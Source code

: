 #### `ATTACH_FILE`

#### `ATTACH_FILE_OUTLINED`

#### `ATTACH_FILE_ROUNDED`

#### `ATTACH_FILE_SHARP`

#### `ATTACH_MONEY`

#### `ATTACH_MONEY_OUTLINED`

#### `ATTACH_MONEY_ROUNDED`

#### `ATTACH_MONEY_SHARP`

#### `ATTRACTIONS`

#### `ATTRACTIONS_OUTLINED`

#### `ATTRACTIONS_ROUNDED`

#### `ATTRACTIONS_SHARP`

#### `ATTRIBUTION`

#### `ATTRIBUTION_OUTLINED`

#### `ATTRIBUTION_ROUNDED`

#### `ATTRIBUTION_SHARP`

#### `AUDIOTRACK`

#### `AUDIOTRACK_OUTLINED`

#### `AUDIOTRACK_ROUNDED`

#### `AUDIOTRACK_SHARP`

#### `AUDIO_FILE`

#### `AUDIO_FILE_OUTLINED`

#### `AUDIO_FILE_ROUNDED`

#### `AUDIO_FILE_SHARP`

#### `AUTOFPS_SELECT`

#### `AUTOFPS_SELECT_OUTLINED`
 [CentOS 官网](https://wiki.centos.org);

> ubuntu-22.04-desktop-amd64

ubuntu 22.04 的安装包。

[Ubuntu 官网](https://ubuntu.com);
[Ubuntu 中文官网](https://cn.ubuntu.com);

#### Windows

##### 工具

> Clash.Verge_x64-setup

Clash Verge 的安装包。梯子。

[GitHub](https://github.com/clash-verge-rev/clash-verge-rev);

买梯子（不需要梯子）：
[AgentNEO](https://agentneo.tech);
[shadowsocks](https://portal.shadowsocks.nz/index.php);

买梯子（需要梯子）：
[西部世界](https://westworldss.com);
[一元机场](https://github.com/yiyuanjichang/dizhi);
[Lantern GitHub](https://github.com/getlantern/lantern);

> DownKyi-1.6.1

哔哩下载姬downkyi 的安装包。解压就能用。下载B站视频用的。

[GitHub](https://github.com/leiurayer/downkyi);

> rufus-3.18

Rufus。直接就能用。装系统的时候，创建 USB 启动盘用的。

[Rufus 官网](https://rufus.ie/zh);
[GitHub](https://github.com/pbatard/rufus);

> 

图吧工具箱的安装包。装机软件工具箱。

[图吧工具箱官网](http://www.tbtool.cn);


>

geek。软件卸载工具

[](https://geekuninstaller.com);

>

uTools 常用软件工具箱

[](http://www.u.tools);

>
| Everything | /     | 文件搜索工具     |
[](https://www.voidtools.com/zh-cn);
-.-.-
* Task: All lines from the one containing "图吧工具箱的安装包。装机软件工具箱。" to the last line above should be reproduced exactly, and no other lines should be given.

* Problem solution:
图吧工具箱的安装包。装机软件工具箱。

[图吧工具箱官网](http://www.tbtool.cn);


>

geek。软件卸载工具

[](https://geekuninstaller.com);

>

uTools 常用软件工具箱

[](http://www.u.tools);

>
| Everything | /     | 文件搜索工具     |
[](https://www.voidtools.com/zh-cn);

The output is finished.